LAGOS, Nigeria — Just one Nigerian schoolgirl is still held by Boko Haram after the extremists released 104 classmates seized in a mass abduction and she “will not be abandoned,” President Muhammadu Buhari said Thursday, with no word on five girls still unaccounted for who are said to be dead and buried.
The president’s statement calls Leah Sharibu “the only Dapchi schoolgirl still in captivity” after the extraordinary release of the girls on Wednesday.
Freed girls and parents have said Sharibu is Christian and still captive “because they want to convert her to Islam.”
Buhari’s statement says “true followers of Islam all over the world respect the injunction that there is no compulsion in religion.” He added that he looked forward to meeting with the girls who were freed.
Also Thursday, the father of one of the five schoolgirls still unaccounted for said he has been told his daughter and others are dead and buried.
Inuwa Garba told The Associated Press that friends of his daughter who were freed told him the 16-year-old died from injuries in the frightened stampede that occurred during the mass abduction in Dapchi a month ago.
“They told me five of the girls died and my daughter, who was among them, was the first to die” the day the girls were seized, Garba said. The survivors told him the bodies were buried in the bush.
“I believe what the girls told me because they were all together and saw what happened,” he said.
On Wednesday, one 14-year-old released by the fighters told reporters that five girls had died but did not provide details.
One of the freed girls, Khadija Grema, has said a Christian classmate remained captive, while those released are Muslim. “We were freed because we are Muslim girls and they didn’t want us to suffer. That is why they released us,” she said.
The freed girls were taken to the capital, Abuja, later Wednesday.

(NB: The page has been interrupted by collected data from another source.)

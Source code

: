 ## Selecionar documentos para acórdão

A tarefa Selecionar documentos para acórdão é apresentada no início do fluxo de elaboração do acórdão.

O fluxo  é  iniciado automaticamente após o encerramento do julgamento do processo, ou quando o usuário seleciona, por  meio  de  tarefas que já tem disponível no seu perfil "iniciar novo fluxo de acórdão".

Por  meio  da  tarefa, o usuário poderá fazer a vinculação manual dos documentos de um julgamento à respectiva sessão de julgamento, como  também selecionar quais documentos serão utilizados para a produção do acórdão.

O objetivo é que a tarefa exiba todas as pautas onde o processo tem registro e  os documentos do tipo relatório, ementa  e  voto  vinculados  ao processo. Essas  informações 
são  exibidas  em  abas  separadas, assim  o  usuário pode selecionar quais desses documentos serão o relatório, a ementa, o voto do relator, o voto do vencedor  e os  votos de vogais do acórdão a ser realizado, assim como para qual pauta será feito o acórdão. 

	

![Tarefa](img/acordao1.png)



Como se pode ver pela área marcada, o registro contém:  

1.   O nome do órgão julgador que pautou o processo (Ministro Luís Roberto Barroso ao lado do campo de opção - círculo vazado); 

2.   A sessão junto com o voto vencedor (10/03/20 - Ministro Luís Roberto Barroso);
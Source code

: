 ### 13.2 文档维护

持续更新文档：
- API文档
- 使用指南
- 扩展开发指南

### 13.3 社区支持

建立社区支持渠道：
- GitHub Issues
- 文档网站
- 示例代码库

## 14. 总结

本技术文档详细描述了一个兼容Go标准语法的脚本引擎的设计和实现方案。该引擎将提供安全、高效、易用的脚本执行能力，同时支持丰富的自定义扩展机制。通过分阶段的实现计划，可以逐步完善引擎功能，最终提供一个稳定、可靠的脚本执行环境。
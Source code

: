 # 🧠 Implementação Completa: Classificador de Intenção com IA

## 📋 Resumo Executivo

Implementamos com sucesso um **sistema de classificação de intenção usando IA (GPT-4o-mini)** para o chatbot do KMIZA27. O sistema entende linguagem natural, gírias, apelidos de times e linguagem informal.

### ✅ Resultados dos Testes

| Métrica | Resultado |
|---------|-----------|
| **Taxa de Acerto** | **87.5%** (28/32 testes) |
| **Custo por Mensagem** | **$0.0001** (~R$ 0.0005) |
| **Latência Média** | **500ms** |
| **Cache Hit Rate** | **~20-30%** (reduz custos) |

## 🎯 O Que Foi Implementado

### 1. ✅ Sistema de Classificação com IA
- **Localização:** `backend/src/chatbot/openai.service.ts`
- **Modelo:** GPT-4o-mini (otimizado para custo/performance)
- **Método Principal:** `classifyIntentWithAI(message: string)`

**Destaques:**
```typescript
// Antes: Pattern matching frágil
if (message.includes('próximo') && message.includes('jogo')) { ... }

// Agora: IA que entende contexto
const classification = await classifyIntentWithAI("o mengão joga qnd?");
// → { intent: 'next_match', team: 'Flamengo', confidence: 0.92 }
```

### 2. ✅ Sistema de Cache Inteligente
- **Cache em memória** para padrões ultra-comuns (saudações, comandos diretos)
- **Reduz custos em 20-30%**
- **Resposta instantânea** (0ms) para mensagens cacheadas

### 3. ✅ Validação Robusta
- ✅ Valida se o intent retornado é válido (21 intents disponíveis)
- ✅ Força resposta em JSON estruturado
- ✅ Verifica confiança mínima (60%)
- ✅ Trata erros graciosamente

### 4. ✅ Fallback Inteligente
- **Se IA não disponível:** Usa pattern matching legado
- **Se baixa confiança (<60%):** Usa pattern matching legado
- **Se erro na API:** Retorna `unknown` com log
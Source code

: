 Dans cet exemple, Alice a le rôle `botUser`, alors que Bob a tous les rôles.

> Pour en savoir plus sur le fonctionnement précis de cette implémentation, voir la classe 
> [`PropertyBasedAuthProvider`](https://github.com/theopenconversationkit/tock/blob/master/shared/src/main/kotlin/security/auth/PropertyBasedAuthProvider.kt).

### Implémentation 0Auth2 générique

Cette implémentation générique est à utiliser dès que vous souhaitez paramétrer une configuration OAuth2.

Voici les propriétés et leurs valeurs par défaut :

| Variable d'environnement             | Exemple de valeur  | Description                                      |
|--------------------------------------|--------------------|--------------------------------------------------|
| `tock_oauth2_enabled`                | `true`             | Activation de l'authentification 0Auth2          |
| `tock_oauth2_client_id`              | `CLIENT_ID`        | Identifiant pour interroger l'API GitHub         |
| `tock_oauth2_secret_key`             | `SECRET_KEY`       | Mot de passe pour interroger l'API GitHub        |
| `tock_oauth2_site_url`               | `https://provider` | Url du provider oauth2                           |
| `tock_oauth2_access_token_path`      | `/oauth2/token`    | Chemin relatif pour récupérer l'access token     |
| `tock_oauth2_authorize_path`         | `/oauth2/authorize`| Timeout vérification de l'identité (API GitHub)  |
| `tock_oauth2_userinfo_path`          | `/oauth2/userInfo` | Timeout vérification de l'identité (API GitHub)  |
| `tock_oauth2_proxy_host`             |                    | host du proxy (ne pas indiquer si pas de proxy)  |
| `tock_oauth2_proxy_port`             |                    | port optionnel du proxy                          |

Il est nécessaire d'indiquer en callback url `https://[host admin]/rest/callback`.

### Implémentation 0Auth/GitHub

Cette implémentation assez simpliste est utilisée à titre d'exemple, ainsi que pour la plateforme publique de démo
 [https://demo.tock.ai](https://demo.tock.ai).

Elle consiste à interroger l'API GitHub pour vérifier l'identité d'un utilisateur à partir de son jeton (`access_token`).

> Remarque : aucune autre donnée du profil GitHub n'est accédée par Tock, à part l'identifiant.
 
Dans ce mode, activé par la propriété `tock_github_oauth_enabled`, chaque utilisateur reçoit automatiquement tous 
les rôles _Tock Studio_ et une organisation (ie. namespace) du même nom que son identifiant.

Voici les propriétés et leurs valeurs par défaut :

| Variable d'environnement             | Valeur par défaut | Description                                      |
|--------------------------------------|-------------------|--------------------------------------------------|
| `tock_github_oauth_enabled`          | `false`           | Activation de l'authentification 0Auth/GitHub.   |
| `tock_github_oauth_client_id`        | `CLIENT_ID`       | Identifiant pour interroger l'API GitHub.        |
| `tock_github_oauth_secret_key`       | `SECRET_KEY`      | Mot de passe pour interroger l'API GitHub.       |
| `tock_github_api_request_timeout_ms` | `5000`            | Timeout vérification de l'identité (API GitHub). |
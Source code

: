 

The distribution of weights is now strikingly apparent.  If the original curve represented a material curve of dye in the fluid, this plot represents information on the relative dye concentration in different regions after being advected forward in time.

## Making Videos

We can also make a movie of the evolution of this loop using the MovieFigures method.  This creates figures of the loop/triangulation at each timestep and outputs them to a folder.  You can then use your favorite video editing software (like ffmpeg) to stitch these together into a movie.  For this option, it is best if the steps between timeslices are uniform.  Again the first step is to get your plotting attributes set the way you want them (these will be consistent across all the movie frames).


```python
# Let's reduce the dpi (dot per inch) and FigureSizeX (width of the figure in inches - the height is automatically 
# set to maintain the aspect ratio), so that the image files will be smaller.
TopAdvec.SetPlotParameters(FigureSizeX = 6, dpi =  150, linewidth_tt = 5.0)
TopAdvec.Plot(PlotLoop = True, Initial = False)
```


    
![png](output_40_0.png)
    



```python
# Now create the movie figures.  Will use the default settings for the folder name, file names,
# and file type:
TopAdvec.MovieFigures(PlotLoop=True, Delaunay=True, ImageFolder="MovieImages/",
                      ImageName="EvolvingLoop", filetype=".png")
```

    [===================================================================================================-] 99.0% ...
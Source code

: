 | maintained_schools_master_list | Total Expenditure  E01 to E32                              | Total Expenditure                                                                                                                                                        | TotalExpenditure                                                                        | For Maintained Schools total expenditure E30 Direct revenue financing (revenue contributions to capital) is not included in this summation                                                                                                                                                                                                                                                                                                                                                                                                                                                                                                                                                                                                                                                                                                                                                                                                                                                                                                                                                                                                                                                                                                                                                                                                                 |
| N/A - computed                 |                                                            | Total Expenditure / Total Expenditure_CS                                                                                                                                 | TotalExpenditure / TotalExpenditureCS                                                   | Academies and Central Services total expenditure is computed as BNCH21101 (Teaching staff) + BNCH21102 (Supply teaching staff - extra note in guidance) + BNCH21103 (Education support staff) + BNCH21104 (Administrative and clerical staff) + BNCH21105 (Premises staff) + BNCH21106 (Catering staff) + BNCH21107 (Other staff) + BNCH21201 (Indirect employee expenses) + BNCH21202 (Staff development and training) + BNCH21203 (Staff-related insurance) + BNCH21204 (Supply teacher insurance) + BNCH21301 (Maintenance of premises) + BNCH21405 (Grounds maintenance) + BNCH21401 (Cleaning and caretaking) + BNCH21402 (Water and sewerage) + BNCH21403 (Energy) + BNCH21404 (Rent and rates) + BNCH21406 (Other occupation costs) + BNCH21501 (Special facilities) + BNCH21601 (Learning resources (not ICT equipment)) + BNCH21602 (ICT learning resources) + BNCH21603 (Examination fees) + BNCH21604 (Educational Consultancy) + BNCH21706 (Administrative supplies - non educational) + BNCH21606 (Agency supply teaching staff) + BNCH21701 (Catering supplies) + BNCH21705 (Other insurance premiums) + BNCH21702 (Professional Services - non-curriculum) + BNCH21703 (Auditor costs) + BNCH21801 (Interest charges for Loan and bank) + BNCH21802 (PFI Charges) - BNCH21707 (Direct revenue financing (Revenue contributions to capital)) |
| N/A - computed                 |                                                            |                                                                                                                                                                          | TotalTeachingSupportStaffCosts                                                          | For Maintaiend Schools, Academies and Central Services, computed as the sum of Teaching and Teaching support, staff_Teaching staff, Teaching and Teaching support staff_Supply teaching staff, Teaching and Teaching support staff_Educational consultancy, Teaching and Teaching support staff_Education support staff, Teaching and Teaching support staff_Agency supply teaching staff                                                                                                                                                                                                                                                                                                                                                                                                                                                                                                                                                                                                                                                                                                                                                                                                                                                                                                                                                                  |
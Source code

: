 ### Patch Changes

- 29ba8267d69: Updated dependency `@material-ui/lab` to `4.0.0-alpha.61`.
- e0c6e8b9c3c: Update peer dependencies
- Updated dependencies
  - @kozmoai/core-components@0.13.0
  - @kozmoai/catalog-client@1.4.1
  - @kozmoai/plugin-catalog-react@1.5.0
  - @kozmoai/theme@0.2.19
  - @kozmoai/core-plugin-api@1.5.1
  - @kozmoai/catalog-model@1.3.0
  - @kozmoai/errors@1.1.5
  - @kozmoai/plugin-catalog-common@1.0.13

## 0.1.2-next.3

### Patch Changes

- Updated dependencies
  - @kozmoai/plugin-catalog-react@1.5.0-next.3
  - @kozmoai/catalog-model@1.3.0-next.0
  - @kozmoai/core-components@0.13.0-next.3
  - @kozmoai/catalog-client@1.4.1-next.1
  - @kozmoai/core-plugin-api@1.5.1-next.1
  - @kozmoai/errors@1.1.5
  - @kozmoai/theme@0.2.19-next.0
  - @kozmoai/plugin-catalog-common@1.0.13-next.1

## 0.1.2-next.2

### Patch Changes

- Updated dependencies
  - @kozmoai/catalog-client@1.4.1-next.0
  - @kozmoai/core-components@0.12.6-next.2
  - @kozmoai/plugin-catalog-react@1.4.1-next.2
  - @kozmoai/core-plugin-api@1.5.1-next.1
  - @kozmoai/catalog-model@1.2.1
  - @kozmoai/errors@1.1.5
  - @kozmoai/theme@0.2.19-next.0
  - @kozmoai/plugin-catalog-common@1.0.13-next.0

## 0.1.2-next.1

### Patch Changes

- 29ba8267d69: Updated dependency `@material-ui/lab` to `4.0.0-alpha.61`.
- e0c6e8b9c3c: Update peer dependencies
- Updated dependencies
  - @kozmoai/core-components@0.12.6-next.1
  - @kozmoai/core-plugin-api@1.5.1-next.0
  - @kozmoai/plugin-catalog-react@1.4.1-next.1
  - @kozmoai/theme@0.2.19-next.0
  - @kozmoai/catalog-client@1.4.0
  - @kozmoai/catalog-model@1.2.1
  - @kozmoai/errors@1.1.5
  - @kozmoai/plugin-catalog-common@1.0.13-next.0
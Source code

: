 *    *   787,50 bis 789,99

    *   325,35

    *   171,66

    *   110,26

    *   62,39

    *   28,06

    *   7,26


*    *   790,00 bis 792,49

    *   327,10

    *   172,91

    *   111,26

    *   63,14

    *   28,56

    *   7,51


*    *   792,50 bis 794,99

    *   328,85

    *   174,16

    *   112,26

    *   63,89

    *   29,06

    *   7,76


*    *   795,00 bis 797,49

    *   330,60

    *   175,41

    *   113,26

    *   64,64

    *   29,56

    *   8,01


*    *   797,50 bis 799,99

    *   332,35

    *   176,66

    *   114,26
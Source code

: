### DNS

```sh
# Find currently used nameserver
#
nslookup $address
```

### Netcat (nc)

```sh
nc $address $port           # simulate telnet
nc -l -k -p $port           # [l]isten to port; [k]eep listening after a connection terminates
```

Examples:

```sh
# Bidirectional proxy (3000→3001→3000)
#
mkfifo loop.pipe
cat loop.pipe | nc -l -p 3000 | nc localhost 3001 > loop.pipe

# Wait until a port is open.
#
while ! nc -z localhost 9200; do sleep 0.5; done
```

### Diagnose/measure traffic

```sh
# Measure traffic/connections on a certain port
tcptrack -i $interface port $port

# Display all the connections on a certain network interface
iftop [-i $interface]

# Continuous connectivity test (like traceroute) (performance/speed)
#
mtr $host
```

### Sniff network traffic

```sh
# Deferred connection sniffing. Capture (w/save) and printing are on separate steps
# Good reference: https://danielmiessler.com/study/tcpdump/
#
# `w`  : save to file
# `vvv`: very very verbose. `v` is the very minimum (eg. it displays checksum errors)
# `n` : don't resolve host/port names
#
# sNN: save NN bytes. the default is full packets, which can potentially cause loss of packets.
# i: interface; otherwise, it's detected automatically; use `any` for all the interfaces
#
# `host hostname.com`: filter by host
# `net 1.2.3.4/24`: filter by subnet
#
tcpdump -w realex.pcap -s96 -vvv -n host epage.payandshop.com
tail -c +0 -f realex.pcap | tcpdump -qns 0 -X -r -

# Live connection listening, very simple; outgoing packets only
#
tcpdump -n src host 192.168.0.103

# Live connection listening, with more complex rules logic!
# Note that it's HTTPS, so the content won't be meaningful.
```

The Boko Haram extremists brought back the girls they had kidnapped from a boarding school, dropping them off with a warning: “Don’t ever put your daughters in school again.” Boko Haram means “Western education is forbidden” in the Hausa language.
The abductions in Dapchi have evoked painful memories of the tragedy in Chibok, where 276 girls were kidnapped from their boarding school. Nearly four years later, about 100 of them have never returned home. Many had been forced to marry their captors and had children fathered by them.
The Nigerian government denies that it paid a ransom or made a prisoner swap in exchange for the Dapchi girls’ freedom. Both occurred before the largest release of Chibok schoolgirls last year.
The latest mass abduction is thought to have been carried out by a Boko Haram splinter group aligned with the Islamic State group that has criticized the leader of the main Boko Haram organization for targeting civilians and has focused instead on military and Western targets.
Nigeria’s government under Buhari has repeatedly claimed victory over Boko Haram in recent months but the extremists continue to carry out deadly suicide bombings in the north, often using young women who have been abducted and indoctrinated.
The Dapchi mass abduction has caused a fresh round of outrage, especially about the protection of schools in a region where Boko Haram has kidnapped thousands of people over nearly a decade.
The release of the girls came a day after an Amnesty International report accused the Nigerian military of failing to heed several warnings of the imminent attack on Feb. 19 during which the girls were seized. The military has called the report an “outright falsehood.”